A resilient, Zookeeper-less Solr architecture on AWS

The Recommendations team is back, providing a design for deploying Solr on AWS.

Software Developer – Recommender Systems

Posted on May 18, 2016

Tags:

Since last year, Zalando has sped up its adoption of cloud-provided, on-demand infrastructure; we decided to embrace AWS. This meant teams would be given more freedom by being allowed to administer their own AWS accounts. In addition to this, we were presented with a useful set of tools called STUPS.

Explaining STUPS in detail would require a whole blog post in itself! To summarise – it is a combination of client- and server-side software that essentially allows you to provision complicated sets of hardware and deploy code to them, all with a single shell command.

With the freedom of being able to provision our own hardware in a cloud environment, we knew that we needed to start gracefully handling hardware failures. There is no safety net, no team of first responders that will get your system back up if a drive or server fails.

The primary problem we face is that EC2 instances are not guaranteed to stay up forever. AWS will sometimes announce instance terminations in advance, but terminations and reboots can also happen unannounced.
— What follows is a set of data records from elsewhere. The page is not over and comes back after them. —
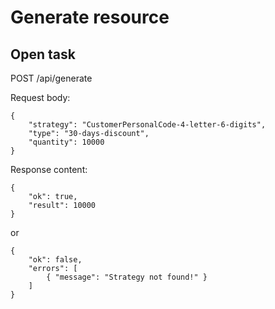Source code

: # Generate resource

## Open task

POST /api/generate

Request body:

    {
        "strategy": "CustomerPersonalCode-4-letter-6-digits",
        "type": "30-days-discount",
        "quantity": 10000
    }

Response content:

    {
        "ok": true,
        "result": 10000
    }

or

    {
        "ok": false,
        "errors": [
            { "message": "Strategy not found!" }
        ]
    }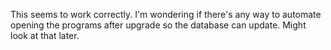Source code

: This seems to work correctly. I'm wondering if there's any way to automate opening the programs after upgrade so the database can update. Might look at that later.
Furthermore, disk volumes, both internal storage and EBS, may fail suddenly and get remounted on your instance in read-only mode.

Here are some challenges we set out to solve while designing a Solr deployment for the Recommendations team.

Challenges

There are two main challenges we face when deploying Solr on AWS. They are:

Bootstrapping a cluster and,
Dealing with hardware failures

Let’s look at these in a bit more detail.

Bootstrapping a cluster

Here at the Recommendations team, we run classical master-slave Solr configurations. Furthermore, we separate the write path entirely from the read path. In essence, we have a service dedicated solely to gathering the data, preparing it and, finally, indexing it in Solr. Other services will in turn read and use this data while serving recommendations to our customers.

To bootstrap a complete Solr deployment and make it available for reads, we need to:

Create a single master instance
Fill it with data
Create a farm of slave instances and,
Replicate the master’s data to the slaves continuously

In addition, the size of the data needs to be considered, and a decision on the necessity of sharding must be made. In the use case this system was supporting, all of the data could fit on one machine, so no sharding was necessary. Even in the age of Big Data, it turns out that many use cases’ data sets can be condensed into sizes that would be more appropriately named “medium data”.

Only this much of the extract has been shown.